Records from a data collection
_ _ _ _
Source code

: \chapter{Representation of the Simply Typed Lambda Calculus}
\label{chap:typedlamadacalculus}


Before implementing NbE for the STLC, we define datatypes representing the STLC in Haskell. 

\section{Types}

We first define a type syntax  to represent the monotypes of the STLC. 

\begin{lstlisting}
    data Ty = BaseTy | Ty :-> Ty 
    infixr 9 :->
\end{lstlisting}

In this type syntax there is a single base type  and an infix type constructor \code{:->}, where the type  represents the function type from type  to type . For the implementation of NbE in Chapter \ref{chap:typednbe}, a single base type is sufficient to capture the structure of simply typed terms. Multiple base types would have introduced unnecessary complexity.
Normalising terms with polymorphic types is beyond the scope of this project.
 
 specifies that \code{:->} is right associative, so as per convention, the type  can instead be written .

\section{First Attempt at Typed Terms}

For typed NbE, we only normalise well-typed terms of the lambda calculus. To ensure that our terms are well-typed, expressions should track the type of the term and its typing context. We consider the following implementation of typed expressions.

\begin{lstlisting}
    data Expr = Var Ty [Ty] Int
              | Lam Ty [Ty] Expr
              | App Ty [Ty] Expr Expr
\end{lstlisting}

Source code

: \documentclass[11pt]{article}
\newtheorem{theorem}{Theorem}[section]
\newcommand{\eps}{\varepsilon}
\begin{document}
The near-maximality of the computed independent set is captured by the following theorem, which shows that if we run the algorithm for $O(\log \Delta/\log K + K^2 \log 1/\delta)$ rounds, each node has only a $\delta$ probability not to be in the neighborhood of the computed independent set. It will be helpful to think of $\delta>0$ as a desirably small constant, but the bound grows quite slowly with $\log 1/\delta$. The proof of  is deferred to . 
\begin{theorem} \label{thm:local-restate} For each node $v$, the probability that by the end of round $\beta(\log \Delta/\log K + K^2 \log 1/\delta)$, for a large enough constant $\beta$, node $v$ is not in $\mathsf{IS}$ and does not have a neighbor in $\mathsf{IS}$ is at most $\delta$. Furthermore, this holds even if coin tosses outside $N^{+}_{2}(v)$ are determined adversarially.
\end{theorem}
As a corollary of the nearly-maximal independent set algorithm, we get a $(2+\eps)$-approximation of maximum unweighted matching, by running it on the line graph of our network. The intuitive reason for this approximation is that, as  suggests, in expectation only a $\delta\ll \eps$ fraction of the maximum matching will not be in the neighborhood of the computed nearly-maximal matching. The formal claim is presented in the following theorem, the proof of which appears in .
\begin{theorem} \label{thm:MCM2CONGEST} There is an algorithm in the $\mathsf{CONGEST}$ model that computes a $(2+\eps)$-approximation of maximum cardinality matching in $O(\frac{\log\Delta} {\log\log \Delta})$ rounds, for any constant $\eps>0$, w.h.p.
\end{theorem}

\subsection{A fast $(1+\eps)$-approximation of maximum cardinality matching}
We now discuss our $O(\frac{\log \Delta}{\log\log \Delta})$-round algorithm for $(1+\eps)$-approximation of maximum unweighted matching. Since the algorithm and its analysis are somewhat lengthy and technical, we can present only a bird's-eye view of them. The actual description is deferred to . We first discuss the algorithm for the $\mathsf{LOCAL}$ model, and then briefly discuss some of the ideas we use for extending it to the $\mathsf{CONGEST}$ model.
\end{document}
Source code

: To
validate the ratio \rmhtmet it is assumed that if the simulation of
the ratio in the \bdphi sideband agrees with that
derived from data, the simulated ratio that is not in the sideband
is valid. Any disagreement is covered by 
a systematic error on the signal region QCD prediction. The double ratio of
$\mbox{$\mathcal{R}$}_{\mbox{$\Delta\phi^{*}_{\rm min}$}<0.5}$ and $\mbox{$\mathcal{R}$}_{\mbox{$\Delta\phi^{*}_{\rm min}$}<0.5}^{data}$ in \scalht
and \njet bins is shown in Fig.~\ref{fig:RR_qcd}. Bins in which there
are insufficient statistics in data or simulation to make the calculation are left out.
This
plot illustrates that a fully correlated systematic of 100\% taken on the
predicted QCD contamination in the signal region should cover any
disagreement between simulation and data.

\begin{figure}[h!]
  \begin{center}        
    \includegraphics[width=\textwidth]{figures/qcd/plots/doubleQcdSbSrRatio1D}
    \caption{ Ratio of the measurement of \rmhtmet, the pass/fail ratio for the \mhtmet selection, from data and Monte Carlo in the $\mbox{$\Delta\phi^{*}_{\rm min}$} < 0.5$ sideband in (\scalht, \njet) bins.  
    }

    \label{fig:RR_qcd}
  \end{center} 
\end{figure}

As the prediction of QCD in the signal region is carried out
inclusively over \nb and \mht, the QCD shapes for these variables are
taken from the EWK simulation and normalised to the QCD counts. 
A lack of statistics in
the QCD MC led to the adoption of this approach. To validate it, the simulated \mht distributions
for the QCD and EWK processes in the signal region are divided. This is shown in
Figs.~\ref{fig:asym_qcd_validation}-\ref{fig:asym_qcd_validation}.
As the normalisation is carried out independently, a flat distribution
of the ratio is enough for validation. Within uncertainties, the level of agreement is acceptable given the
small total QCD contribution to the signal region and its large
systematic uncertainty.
_ _ _ _
## The task
Would you transcribe every entry exactly?

## Task result
Source code

: \chapter{Representation of the Simply Typed Lambda Calculus}
\label{chap:typedlamadacalculus}


Before implementing NbE for the STLC, we define datatypes representing the STLC in Haskell. 

\section{Types}

We first define a type syntax  to represent the monotypes of the STLC. 

\begin{lstlisting}
    data Ty = BaseTy | Ty :-> Ty 
    infixr 9 :->
\end{lstlisting}

In this type syntax there is a single base type  and an infix type constructor \code{:->}, where the type  represents the function type from type  to type . For the implementation of NbE in Chapter \ref{chap:typednbe}, a single base type is sufficient to capture the structure of simply typed terms. Multiple base types would have introduced unnecessary complexity.
Normalising terms with polymorphic types is beyond the scope of this project.
 
 specifies that \code{:->} is right associative, so as per convention, the type  can instead be written .

\section{First Attempt at Typed Terms}

For typed NbE, we only normalise well-typed terms of the lambda calculus. To ensure that our terms are well-typed, expressions should track the type of the term and its typing context. We consider the following implementation of typed expressions.

\begin{lstlisting}
    data Expr = Var Ty [Ty] Int
              | Lam Ty [Ty] Expr
              | App Ty [Ty] Expr Expr
\end{lstlisting}

Source code

: \documentclass[11pt]{article}
\newtheorem{theorem}{Theorem}[section]
\newcommand{\eps}{\varepsilon}
\begin{document}
The near-maximality of the computed independent set is captured by the following theorem, which shows that if we run the algorithm for $O(\log \Delta/\log K + K^2 \log 1/\delta)$ rounds, each node has only a $\delta$ probability not to be in the neighborhood of the computed independent set. It will be helpful to think of $\delta>0$ as a desirably small constant, but the bound grows quite slowly with $\log 1/\delta$. The proof of  is deferred to . 
\begin{theorem} \label{thm:local-restate} For each node $v$, the probability that by the end of round $\beta(\log \Delta/\log K + K^2 \log 1/\delta)$, for a large enough constant $\beta$, node $v$ is not in $\mathsf{IS}$ and does not have a neighbor in $\mathsf{IS}$ is at most $\delta$. Furthermore, this holds even if coin tosses outside $N^{+}_{2}(v)$ are determined adversarially.
\end{theorem}
As a corollary of the nearly-maximal independent set algorithm, we get a $(2+\eps)$-approximation of maximum unweighted matching, by running it on the line graph of our network. The intuitive reason for this approximation is that, as  suggests, in expectation only a $\delta\ll \eps$ fraction of the maximum matching will not be in the neighborhood of the computed nearly-maximal matching. The formal claim is presented in the following theorem, the proof of which appears in .
\begin{theorem} \label{thm:MCM2CONGEST} There is an algorithm in the $\mathsf{CONGEST}$ model that computes a $(2+\eps)$-approximation of maximum cardinality matching in $O(\frac{\log\Delta} {\log\log \Delta})$ rounds, for any constant $\eps>0$, w.h.p.
\end{theorem}

\subsection{A fast $(1+\eps)$-approximation of maximum cardinality matching}
We now discuss our $O(\frac{\log \Delta}{\log\log \Delta})$-round algorithm for $(1+\eps)$-approximation of maximum unweighted matching. Since the algorithm and its analysis are somewhat lengthy and technical, we can present only a bird's-eye view of them. The actual description is deferred to . We first discuss the algorithm for the $\mathsf{LOCAL}$ model, and then briefly discuss some of the ideas we use for extending it to the $\mathsf{CONGEST}$ model.
\end{document}
Source code

: To
validate the ratio \rmhtmet it is assumed that if the simulation of
the ratio in the \bdphi sideband agrees with that
derived from data, the simulated ratio that is not in the sideband
is valid. Any disagreement is covered by 
a systematic error on the signal region QCD prediction. The double ratio of
$\mbox{$\mathcal{R}$}_{\mbox{$\Delta\phi^{*}_{\rm min}$}<0.5}$ and $\mbox{$\mathcal{R}$}_{\mbox{$\Delta\phi^{*}_{\rm min}$}<0.5}^{data}$ in \scalht
and \njet bins is shown in Fig.~\ref{fig:RR_qcd}. Bins in which there
are insufficient statistics in data or simulation to make the calculation are left out.
This
plot illustrates that a fully correlated systematic of 100\% taken on the
predicted QCD contamination in the signal region should cover any
disagreement between simulation and data.

\begin{figure}[h!]
  \begin{center}        
    \includegraphics[width=\textwidth]{figures/qcd/plots/doubleQcdSbSrRatio1D}
    \caption{ Ratio of the measurement of \rmhtmet, the pass/fail ratio for the \mhtmet selection, from data and Monte Carlo in the $\mbox{$\Delta\phi^{*}_{\rm min}$} < 0.5$ sideband in (\scalht, \njet) bins.  
    }

    \label{fig:RR_qcd}
  \end{center} 
\end{figure}

As the prediction of QCD in the signal region is carried out
inclusively over \nb and \mht, the QCD shapes for these variables are
taken from the EWK simulation and normalised to the QCD counts. 
A lack of statistics in
the QCD MC led to the adoption of this approach. To validate it, the simulated \mht distributions
for the QCD and EWK processes in the signal region are divided. This is shown in
Figs.~\ref{fig:asym_qcd_validation}-\ref{fig:asym_qcd_validation}.
As the normalisation is carried out independently, a flat distribution
of the ratio is enough for validation. Within uncertainties, the level of agreement is acceptable given the
small total QCD contribution to the signal region and its large
systematic uncertainty.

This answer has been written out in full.